Q064 - How_should_supervisors_read_trade-offs_when_deciding_whether

Q064 — How should supervisors read trade-offs when deciding whether a run is governance-ready?

← RAIDT · Star S5 - RAIDT Pillars and Scoring · primary item: S5.12 · Trade-offs

Governance readiness depends on whether the profile fits the task, risk, and review burden.

Appears in sources
Answer

Supervisors should read trade-offs through the score profile, not through a single headline number. The scoring paper states that a composite can be reported, but the profile remains primary because trade-offs are often the substantive governance result. A run may be quite interpretable yet still weak on Auditability or Traceability; alternatively, it may be well logged but not sufficiently dependable under repeat runs. For governance-ready judgement, the central question is therefore whether the run-level evidence pack supports justified reliance for the stated task, not whether the output merely appears persuasive.

In practice, supervisors should interpret the anchors 1=missing / 3=partial / 5=audit-ready conservatively, especially in higher-impact settings. A low or middling score in a critical pillar is not an administrative nuisance; it is evidence that some governance claim cannot yet be justified. If retrieval was used without preserved snapshots, high Auditability and Traceability scores are not warranted, even when the answer cites plausible sources. If oversight is unclear, Responsibility cannot be assumed from output quality alone.

This means governance-ready status should be read as a threshold decision tied to context and escalation rules. RAIDT scoring assesses governance readiness of the run as the unit of governance; it does not certify factual correctness or legal compliance by itself. Supervisors should therefore ask whether the score profile is coherent for the risk level, whether weak pillars are tolerable in that workflow, and whether improvement actions or human escalation are required before the run can support operational use.

Practical example

Consider a hospital discharge-summary assistant. A structured prompt and explicit uncertainty statement may raise Interpretability, while retrieval from an internal guideline corpus may improve Traceability.

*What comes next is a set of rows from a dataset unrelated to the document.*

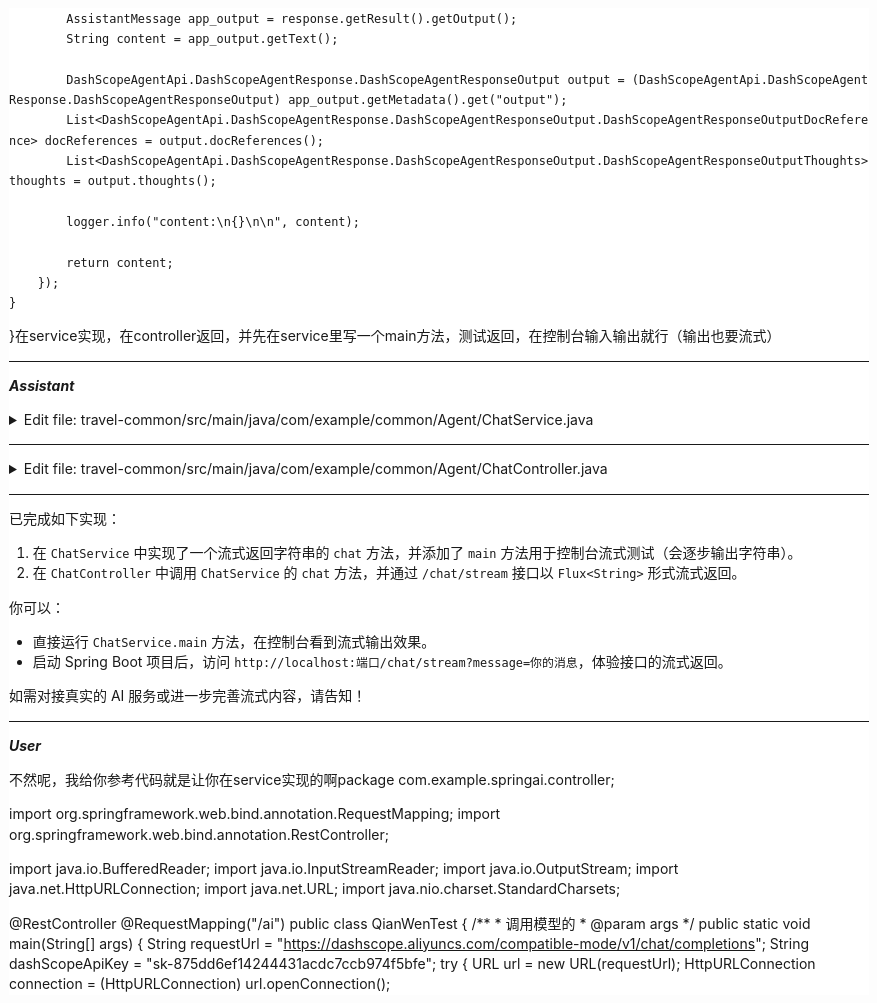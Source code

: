             AssistantMessage app_output = response.getResult().getOutput();
            String content = app_output.getText();
 
            DashScopeAgentApi.DashScopeAgentResponse.DashScopeAgentResponseOutput output = (DashScopeAgentApi.DashScopeAgentResponse.DashScopeAgentResponseOutput) app_output.getMetadata().get("output");
            List<DashScopeAgentApi.DashScopeAgentResponse.DashScopeAgentResponseOutput.DashScopeAgentResponseOutputDocReference> docReferences = output.docReferences();
            List<DashScopeAgentApi.DashScopeAgentResponse.DashScopeAgentResponseOutput.DashScopeAgentResponseOutputThoughts> thoughts = output.thoughts();
 
            logger.info("content:\n{}\n\n", content);
 
            return content;
        });
    }
}在service实现，在controller返回，并先在service里写一个main方法，测试返回，在控制台输入输出就行（输出也要流式）

---

_**Assistant**_

<details><summary>Edit file: travel-common/src/main/java/com/example/common/Agent/ChatService.java</summary></details>

---

<details><summary>Edit file: travel-common/src/main/java/com/example/common/Agent/ChatController.java</summary></details>

---

已完成如下实现：

1. 在 `ChatService` 中实现了一个流式返回字符串的 `chat` 方法，并添加了 `main` 方法用于控制台流式测试（会逐步输出字符串）。
2. 在 `ChatController` 中调用 `ChatService` 的 `chat` 方法，并通过 `/chat/stream` 接口以 `Flux<String>` 形式流式返回。

你可以：
- 直接运行 `ChatService.main` 方法，在控制台看到流式输出效果。
- 启动 Spring Boot 项目后，访问 `http://localhost:端口/chat/stream?message=你的消息`，体验接口的流式返回。

如需对接真实的 AI 服务或进一步完善流式内容，请告知！

---

_**User**_

不然呢，我给你参考代码就是让你在service实现的啊package com.example.springai.controller;
 
import org.springframework.web.bind.annotation.RequestMapping;
import org.springframework.web.bind.annotation.RestController;
 
import java.io.BufferedReader;
import java.io.InputStreamReader;
import java.io.OutputStream;
import java.net.HttpURLConnection;
import java.net.URL;
import java.nio.charset.StandardCharsets;
 
@RestController
@RequestMapping("/ai")
public class QianWenTest {
    /**
     * 调用模型的
     * @param args
     */
    public static void main(String[] args) {
        String requestUrl = "https://dashscope.aliyuncs.com/compatible-mode/v1/chat/completions";
        String dashScopeApiKey = "sk-875dd6ef14244431acdc7ccb974f5bfe";
        try {
            URL url = new URL(requestUrl);
            HttpURLConnection connection = (HttpURLConnection) url.openConnection();
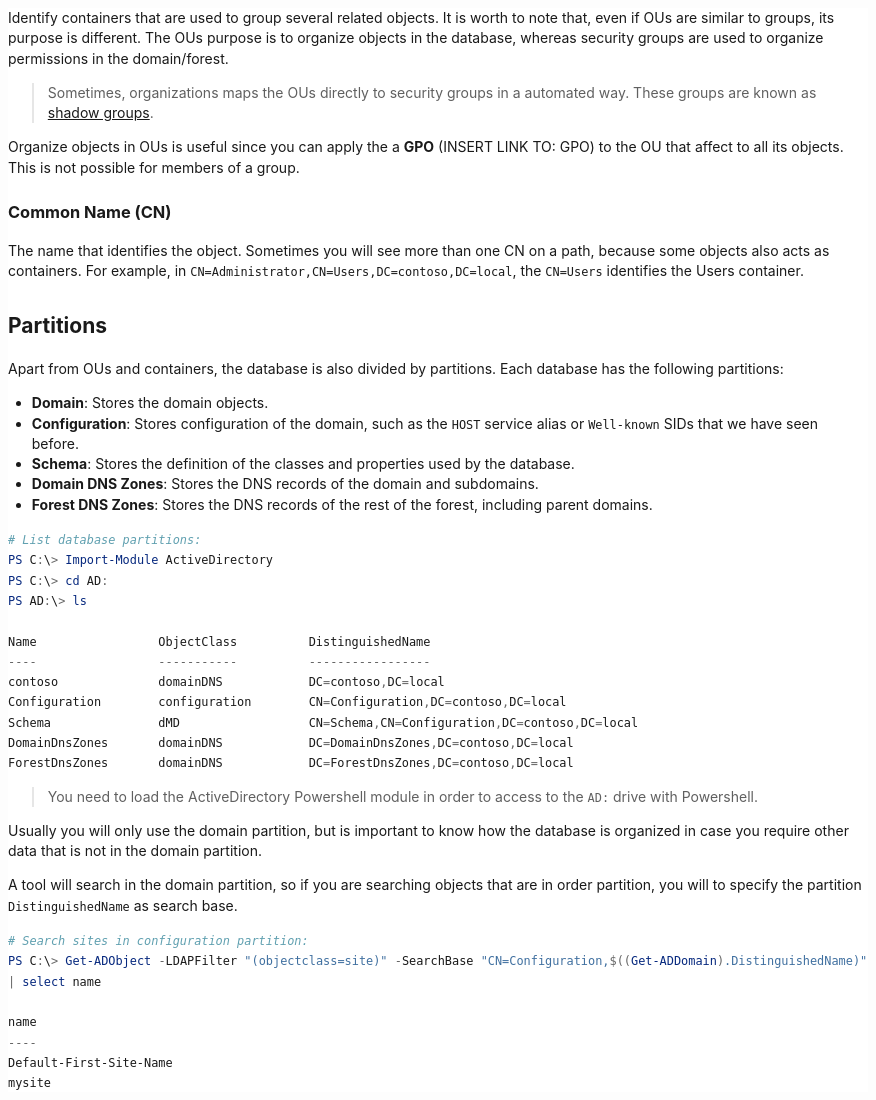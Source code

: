 Identify containers that are used to group several related objects. It is worth to note that, even if OUs are similar to groups, its purpose is different. The OUs purpose is to organize objects in the database, whereas security groups are used to organize permissions in the domain/forest.

> Sometimes, organizations maps the OUs directly to security groups in a automated way. These groups are known as [shadow groups](https://en.wikipedia.org/wiki/Active\_Directory#Shadow\_groups).

Organize objects in OUs is useful since you can apply the a **GPO** (INSERT LINK TO: GPO) to the OU that affect to all its objects. This is not possible for members of a group.

### Common Name (CN)

The name that identifies the object. Sometimes you will see more than one CN on a path, because some objects also acts as containers. For example, in `CN=Administrator,CN=Users,DC=contoso,DC=local`, the `CN=Users` identifies the Users container.

## Partitions <a href="#partitions" id="partitions"></a>

Apart from OUs and containers, the database is also divided by partitions. Each database has the following partitions:

* **Domain**: Stores the domain objects.
* **Configuration**: Stores configuration of the domain, such as the `HOST` service alias or `Well-known` SIDs that we have seen before.
* **Schema**: Stores the definition of the classes and properties used by the database.
* **Domain DNS Zones**: Stores the DNS records of the domain and subdomains.
* **Forest DNS Zones**: Stores the DNS records of the rest of the forest, including parent domains.

```powershell
# List database partitions:
PS C:\> Import-Module ActiveDirectory
PS C:\> cd AD:
PS AD:\> ls

Name                 ObjectClass          DistinguishedName
----                 -----------          -----------------
contoso              domainDNS            DC=contoso,DC=local
Configuration        configuration        CN=Configuration,DC=contoso,DC=local
Schema               dMD                  CN=Schema,CN=Configuration,DC=contoso,DC=local
DomainDnsZones       domainDNS            DC=DomainDnsZones,DC=contoso,DC=local
ForestDnsZones       domainDNS            DC=ForestDnsZones,DC=contoso,DC=local
```

> You need to load the ActiveDirectory Powershell module in order to access to the `AD:` drive with Powershell.

Usually you will only use the domain partition, but is important to know how the database is organized in case you require other data that is not in the domain partition.

A tool will search in the domain partition, so if you are searching objects that are in order partition, you will to specify the partition `DistinguishedName` as search base.

```powershell
# Search sites in configuration partition:
PS C:\> Get-ADObject -LDAPFilter "(objectclass=site)" -SearchBase "CN=Configuration,$((Get-ADDomain).DistinguishedName)" | select name

name
----
Default-First-Site-Name
mysite
```

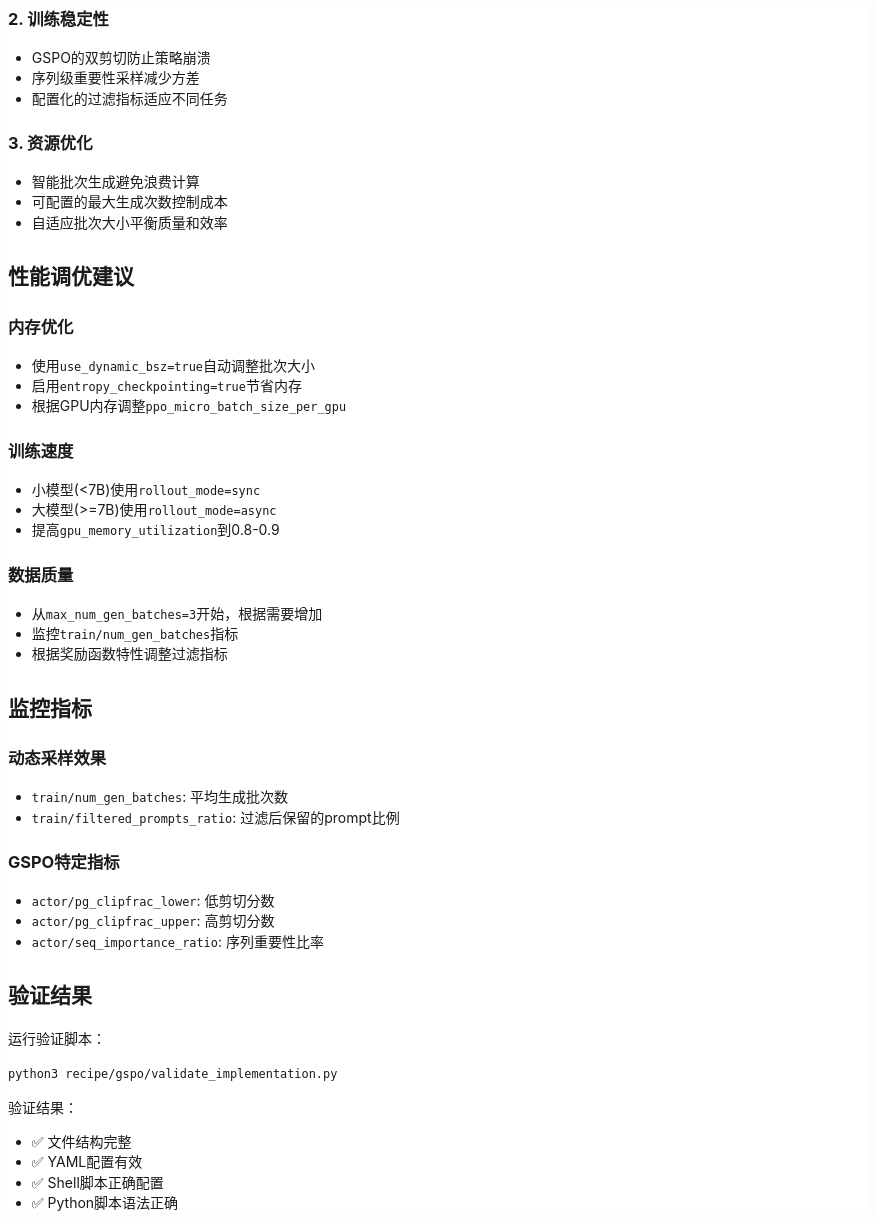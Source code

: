 ### 2. 训练稳定性
- GSPO的双剪切防止策略崩溃
- 序列级重要性采样减少方差
- 配置化的过滤指标适应不同任务

### 3. 资源优化
- 智能批次生成避免浪费计算
- 可配置的最大生成次数控制成本
- 自适应批次大小平衡质量和效率

## 性能调优建议

### 内存优化
- 使用`use_dynamic_bsz=true`自动调整批次大小
- 启用`entropy_checkpointing=true`节省内存
- 根据GPU内存调整`ppo_micro_batch_size_per_gpu`

### 训练速度
- 小模型(<7B)使用`rollout_mode=sync`
- 大模型(>=7B)使用`rollout_mode=async`
- 提高`gpu_memory_utilization`到0.8-0.9

### 数据质量
- 从`max_num_gen_batches=3`开始，根据需要增加
- 监控`train/num_gen_batches`指标
- 根据奖励函数特性调整过滤指标

## 监控指标

### 动态采样效果
- `train/num_gen_batches`: 平均生成批次数
- `train/filtered_prompts_ratio`: 过滤后保留的prompt比例

### GSPO特定指标
- `actor/pg_clipfrac_lower`: 低剪切分数
- `actor/pg_clipfrac_upper`: 高剪切分数  
- `actor/seq_importance_ratio`: 序列重要性比率

## 验证结果

运行验证脚本：
```bash
python3 recipe/gspo/validate_implementation.py
```

验证结果：
- ✅ 文件结构完整
- ✅ YAML配置有效
- ✅ Shell脚本正确配置
- ✅ Python脚本语法正确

However, if the retrieval snapshot hash is missing, a supervisor should not treat the run as governance-ready for clinical record use merely because the summary reads well. Under RAIDT, the weak pillar matters because the organisation may be unable to reconstruct what evidence informed the text.

A supervisor would therefore read the score profile as a decision aid. Strong Interpretability with partial Auditability and Traceability suggests a useful but not yet audit-ready workflow. The correct response is not to average away the weakness; it is to require the missing retrieval evidence, confirm reviewer sign-off, and then reassess the run-level evidence pack before allowing routine deployment.